> **What is being asked**:
Where the records below show a line containing "- Poor circulation", start copying; end with the line containing "area, here are", and copy it too.
═══ Records provided
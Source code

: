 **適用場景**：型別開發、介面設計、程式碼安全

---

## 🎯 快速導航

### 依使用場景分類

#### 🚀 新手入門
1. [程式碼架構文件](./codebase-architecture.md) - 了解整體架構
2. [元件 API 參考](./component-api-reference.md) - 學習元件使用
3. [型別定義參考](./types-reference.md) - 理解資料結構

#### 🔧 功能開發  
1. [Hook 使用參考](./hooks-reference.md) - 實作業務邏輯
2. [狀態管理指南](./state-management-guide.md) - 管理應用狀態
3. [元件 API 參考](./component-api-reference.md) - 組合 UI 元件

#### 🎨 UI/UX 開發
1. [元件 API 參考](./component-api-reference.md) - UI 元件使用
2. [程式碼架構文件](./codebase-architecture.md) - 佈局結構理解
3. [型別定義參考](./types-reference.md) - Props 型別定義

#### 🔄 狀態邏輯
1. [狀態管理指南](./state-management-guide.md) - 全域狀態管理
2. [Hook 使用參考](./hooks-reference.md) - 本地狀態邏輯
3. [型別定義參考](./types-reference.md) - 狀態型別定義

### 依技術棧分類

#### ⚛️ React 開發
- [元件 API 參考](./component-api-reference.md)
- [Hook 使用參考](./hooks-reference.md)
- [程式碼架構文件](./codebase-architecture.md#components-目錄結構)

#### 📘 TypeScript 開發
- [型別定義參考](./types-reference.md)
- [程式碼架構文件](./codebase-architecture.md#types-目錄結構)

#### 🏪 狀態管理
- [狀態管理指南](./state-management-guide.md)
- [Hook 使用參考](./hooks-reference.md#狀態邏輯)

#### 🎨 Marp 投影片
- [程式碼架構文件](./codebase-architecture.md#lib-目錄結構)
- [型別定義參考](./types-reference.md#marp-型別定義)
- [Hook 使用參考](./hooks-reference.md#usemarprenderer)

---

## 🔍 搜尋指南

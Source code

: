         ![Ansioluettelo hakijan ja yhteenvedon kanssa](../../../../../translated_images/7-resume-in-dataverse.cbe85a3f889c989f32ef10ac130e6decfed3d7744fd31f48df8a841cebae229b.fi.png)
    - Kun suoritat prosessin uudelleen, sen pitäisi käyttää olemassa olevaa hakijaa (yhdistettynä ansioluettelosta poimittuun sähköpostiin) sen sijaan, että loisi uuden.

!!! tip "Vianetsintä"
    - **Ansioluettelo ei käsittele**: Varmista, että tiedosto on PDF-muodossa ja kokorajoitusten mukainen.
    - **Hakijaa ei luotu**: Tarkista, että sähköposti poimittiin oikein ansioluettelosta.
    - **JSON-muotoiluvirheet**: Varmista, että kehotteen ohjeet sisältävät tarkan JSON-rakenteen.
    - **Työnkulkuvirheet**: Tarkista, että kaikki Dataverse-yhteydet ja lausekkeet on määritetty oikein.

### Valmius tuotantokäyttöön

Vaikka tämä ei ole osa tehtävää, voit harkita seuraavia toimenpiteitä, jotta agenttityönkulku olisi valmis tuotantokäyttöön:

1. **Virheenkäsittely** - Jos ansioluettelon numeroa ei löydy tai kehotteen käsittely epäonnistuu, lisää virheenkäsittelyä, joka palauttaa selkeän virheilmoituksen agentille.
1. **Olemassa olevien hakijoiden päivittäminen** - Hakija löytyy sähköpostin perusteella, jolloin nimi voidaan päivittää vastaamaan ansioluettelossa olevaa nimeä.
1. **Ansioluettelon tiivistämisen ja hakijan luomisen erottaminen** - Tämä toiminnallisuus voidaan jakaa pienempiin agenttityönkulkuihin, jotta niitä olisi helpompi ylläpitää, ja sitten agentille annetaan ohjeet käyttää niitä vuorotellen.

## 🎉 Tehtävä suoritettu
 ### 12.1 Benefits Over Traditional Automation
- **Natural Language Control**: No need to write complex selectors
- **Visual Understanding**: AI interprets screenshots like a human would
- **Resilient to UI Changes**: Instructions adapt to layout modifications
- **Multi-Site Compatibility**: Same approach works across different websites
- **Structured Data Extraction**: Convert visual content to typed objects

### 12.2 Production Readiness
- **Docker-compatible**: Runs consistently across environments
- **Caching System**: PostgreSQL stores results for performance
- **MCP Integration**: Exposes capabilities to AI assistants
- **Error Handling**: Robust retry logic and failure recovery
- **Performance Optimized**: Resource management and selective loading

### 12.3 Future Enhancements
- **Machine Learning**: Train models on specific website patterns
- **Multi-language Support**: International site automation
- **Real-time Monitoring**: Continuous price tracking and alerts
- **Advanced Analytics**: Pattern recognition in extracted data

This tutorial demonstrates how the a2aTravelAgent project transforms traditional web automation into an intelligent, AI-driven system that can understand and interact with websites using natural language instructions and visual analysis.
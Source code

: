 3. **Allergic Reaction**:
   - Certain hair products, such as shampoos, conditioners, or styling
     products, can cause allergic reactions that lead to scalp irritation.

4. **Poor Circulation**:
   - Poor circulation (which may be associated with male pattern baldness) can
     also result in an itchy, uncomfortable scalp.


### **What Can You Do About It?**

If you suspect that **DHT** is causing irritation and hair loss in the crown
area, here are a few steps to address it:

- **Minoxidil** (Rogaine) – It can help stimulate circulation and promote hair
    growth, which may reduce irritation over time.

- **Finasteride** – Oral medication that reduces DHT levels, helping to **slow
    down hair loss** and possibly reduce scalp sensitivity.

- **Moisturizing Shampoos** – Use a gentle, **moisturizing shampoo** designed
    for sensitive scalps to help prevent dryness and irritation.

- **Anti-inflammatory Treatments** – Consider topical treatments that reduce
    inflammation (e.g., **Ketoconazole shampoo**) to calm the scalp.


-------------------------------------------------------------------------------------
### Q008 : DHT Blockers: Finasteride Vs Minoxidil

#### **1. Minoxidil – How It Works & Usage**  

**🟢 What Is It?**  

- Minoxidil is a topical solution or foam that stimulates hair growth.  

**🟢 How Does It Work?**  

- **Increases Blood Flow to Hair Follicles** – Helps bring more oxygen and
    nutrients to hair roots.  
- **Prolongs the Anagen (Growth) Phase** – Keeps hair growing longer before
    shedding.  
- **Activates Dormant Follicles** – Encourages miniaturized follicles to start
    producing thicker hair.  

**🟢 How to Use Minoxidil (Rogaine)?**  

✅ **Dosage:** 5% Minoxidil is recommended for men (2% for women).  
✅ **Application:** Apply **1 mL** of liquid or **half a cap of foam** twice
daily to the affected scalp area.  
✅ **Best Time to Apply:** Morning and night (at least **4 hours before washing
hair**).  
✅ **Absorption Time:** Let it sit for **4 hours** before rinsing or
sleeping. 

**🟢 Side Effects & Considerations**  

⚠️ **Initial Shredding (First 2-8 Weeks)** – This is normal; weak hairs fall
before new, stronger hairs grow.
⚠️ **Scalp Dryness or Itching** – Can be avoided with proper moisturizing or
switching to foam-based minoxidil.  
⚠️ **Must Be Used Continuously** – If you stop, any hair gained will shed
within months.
══════
> **Output for this exercise**:
   - Poor circulation (which may be associated with male pattern baldness) can
     also result in an itchy, uncomfortable scalp.


### **What Can You Do About It?**

If you suspect that **DHT** is causing irritation and hair loss in the crown
area, here are a few steps to address it:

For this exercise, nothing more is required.